To utilize SPARROW, scientists provide a set of molecular compounds they want to test and a definition of the properties they are looking for.
Here, SPARROW gathers information about the molecules and their synthetic routes, then compares the value of each molecule against the cost of synthesizing the candidates. Automatically selects the best subset of candidates that meet your criteria and finds the most cost-effective synthetic route for those compounds.
“We do all of this optimization in one step, so we can capture all of our competing objectives simultaneously,” says Fromer.
various frameworks
SPARROW is unique in that it can incorporate never-before-seen molecular structures designed by human hand, existing in virtual catalogs, or invented by generative AI models.
“We have many different sources of ideas. “Part of the beauty of SPARROW is that it puts all of these ideas on a level playing field,” adds Coley.
Researchers evaluated SPARROW by applying it to three case studies.
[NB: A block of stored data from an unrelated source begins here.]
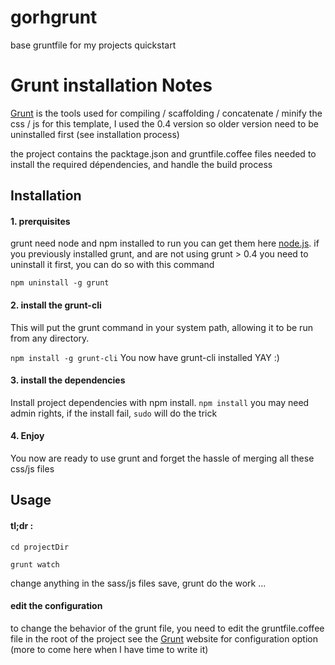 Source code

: gorhgrunt
=========

base gruntfile for my projects quickstart

Grunt installation Notes
=========

[Grunt] is the tools used for compiling / scaffolding / concatenate / minify the css / js for this template, I used the 0.4 version so older version need to be uninstalled first (see installation process)

the project contains the packtage.json and gruntfile.coffee files needed to install the required dépendencies, and handle the build process

## Installation
#### 1. prerquisites
grunt need node and npm installed to run you can get them here [node.js].
if you previously installed grunt, and are not using grunt > 0.4 you need to uninstall it first, you can do so with this command

```npm uninstall -g grunt```
#### 2. install the grunt-cli
This will put the grunt command in your system path, allowing it to be run from any directory.

```npm install -g grunt-cli```
You now have grunt-cli installed YAY :)

#### 3. install the dependencies
Install project dependencies with npm install.
```npm install```
you may need admin rights, if the install fail, ```sudo``` will do the trick

#### 4. Enjoy
You now are ready to use grunt and forget the hassle of merging all these css/js files

## Usage

#### tl;dr :

```cd projectDir```

```grunt watch```

change anything in the sass/js files save, grunt do the work ...

#### edit the configuration

to change the behavior of the grunt file, you need to edit the gruntfile.coffee file in the root of the project
see the [Grunt] website for configuration option (more to come here when I have time to write it)

  [Grunt]: http://gruntjs.com/
  [node.js]: http://nodejs.org/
Case studies based on real-world problems faced by chemists are designed to test SPARROW’s ability to find cost-effective synthetic schemes while using a wide range of input molecules.
They found that SPARROW effectively captures the marginal cost of batch synthesis and identifies common experimental steps and intermediate chemicals. It can also be scaled up to handle hundreds of potential molecular candidates.
“For example, the machine learning community for chemistry has so many models that work well for retrosynthesis or molecular property prediction, but how do you actually use them? Our framework aims to derive value from this previous work. By creating SPARROW, we hope to guide other researchers in thinking about complex subselections using cost and utility functions,” says Fromer.
In the future, the researchers hope to incorporate additional complexities into SPARROW. For example, they want to allow the algorithm to take into account that the value of testing one compound may not always be constant. They also want to include more elements of parallel chemistry in their value-for-money capabilities.
“Fromer and Coley’s work better aligns algorithmic decision-making with the practical realities of chemical synthesis. “With traditional computer design algorithms, the task of determining how best to synthesize a set of designs is left to the medicinal chemist, resulting in fewer optimal choices for the medicinal chemist and creating additional work,” said Patrick Riley, Senior Vice President of Artificial Intelligence. says: Information from Relay Therapeutics, which was not involved in this study. “This paper shows a principled path that includes consideration of combinatorial synthesis, which we hope will lead to higher quality and more accepted algorithm designs.”
“Identifying compounds to synthesize in a way that carefully balances time, cost, and potential for progress toward goals while providing useful new information is one of the most challenging tasks for drug discovery teams. “Fromer and Coley’s SPARROW approach does this in an effective and automated manner, providing human medicinal chemistry teams with a useful tool and taking an important step toward a fully autonomous approach to drug discovery,” said Memorial Sloan Kettering Cancer. The center was not involved in the work, adds computational chemist John Chodera.
This research was supported in part by the DARPA Accelerated Molecular Discovery Program, the Office of Naval Research, and the National Science Foundation.